Gather each line of the records where "install" appears.

Data extracted from a collection

= Beginning of Section =

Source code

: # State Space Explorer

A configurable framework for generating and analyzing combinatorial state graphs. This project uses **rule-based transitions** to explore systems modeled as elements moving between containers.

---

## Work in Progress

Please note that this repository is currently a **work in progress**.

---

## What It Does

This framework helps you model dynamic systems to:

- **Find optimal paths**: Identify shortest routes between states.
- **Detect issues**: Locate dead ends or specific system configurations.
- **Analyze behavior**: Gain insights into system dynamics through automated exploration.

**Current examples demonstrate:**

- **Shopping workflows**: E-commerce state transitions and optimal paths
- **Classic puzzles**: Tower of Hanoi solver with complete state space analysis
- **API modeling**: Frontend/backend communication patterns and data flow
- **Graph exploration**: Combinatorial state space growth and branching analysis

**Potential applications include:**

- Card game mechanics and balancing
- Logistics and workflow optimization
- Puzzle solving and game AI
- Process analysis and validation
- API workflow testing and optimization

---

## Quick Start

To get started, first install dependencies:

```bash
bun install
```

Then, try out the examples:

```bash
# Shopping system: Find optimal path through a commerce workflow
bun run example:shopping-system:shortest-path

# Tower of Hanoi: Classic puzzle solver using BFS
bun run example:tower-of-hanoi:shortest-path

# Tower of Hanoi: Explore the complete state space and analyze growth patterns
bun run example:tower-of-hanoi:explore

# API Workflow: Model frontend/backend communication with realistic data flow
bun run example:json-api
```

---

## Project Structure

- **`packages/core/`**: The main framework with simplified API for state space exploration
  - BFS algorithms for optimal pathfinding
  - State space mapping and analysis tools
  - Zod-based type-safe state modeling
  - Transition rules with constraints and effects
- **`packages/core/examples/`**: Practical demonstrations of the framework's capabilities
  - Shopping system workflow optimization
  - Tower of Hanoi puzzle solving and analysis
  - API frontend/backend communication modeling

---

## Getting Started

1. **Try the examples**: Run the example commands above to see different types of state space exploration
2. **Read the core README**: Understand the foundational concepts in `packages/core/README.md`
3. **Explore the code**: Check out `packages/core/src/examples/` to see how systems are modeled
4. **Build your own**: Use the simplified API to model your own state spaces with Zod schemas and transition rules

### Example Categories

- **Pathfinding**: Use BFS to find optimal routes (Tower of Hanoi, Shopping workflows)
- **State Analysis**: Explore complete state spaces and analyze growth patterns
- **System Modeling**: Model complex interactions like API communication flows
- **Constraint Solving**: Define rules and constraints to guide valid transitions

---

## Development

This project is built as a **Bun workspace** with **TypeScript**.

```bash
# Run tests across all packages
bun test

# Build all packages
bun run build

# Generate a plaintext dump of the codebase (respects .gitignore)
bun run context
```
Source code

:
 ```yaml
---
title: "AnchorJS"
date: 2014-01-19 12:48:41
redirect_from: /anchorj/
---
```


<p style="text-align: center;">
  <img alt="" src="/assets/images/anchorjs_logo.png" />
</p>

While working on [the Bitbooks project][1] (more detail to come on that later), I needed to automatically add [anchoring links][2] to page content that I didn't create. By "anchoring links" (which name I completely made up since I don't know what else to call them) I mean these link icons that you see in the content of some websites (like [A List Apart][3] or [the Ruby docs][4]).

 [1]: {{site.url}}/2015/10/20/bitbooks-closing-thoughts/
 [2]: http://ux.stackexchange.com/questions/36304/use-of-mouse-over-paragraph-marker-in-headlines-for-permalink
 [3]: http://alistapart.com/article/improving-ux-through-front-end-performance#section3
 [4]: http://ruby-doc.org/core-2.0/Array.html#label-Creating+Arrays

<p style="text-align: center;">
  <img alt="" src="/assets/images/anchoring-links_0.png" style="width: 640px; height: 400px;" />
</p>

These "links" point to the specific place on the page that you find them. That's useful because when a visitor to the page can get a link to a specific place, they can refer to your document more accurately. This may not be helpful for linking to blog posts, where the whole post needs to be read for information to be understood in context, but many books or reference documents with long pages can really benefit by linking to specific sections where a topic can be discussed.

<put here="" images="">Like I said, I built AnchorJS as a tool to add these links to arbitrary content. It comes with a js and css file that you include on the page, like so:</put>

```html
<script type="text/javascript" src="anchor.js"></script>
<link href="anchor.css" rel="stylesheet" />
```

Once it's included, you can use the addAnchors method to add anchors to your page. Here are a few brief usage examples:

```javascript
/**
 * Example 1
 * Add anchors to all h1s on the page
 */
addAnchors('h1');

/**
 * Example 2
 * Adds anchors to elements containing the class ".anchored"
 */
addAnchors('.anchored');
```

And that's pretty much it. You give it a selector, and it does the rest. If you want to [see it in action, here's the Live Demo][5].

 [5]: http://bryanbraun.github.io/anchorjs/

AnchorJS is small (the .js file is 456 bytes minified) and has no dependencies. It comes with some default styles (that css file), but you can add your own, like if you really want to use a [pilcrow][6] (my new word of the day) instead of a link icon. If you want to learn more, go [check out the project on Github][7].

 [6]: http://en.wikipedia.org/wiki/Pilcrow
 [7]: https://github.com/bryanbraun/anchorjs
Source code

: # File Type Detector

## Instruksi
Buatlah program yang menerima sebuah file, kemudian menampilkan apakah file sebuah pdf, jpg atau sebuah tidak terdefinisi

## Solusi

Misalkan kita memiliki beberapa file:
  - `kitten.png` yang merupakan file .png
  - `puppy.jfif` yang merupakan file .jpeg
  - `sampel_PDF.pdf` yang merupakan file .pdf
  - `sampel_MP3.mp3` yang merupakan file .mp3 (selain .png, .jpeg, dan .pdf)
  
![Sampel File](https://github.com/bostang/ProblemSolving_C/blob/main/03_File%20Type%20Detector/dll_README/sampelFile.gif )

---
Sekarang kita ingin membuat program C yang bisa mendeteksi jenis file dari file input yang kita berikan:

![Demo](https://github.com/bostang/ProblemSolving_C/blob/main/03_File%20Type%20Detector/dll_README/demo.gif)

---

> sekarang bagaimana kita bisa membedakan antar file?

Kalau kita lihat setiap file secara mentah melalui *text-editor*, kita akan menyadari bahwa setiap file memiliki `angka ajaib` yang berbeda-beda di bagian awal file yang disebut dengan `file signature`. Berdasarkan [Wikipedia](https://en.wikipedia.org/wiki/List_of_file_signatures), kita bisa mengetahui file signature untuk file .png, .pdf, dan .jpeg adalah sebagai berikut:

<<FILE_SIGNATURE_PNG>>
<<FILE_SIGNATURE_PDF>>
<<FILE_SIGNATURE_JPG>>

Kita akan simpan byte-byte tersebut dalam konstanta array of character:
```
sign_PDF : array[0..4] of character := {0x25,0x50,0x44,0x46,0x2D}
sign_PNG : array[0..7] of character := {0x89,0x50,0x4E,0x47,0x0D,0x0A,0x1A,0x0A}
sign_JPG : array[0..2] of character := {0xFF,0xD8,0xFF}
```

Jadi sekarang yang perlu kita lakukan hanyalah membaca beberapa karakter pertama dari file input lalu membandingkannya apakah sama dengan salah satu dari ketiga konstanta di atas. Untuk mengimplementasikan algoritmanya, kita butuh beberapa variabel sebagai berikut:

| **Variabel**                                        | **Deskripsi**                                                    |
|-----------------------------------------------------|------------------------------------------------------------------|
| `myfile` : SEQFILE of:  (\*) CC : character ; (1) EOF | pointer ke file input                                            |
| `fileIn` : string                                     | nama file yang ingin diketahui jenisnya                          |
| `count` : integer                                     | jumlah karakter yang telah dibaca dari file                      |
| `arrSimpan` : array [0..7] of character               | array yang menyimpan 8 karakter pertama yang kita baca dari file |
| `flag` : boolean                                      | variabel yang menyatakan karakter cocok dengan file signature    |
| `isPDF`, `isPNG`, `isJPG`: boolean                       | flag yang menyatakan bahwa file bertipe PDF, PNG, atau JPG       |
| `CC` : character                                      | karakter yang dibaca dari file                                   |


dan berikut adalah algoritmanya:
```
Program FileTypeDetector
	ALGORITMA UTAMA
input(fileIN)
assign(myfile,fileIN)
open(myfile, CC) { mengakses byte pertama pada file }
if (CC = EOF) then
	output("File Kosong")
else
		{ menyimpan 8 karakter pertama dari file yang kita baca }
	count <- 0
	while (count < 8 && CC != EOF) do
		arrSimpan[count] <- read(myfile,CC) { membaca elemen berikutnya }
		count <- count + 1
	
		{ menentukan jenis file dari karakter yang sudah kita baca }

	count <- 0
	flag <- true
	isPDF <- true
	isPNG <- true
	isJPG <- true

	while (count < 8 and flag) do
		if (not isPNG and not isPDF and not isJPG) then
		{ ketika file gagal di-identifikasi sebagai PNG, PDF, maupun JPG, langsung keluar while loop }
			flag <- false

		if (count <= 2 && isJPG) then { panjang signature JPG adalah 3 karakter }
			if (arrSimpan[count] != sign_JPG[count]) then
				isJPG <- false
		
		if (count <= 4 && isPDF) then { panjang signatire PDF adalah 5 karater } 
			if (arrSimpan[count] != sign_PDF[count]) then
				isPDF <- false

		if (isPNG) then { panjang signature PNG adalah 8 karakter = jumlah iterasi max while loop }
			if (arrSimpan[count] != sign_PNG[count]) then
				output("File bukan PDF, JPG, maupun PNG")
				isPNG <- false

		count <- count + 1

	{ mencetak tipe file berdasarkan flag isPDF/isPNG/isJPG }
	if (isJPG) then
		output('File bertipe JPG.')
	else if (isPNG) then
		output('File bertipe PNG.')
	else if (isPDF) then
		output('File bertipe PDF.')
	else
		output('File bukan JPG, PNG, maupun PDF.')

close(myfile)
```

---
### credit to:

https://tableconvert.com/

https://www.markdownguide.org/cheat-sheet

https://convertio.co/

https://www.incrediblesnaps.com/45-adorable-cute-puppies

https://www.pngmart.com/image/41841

= End of Section =

[TASK RESULT]:
To get started, first install dependencies:
bun install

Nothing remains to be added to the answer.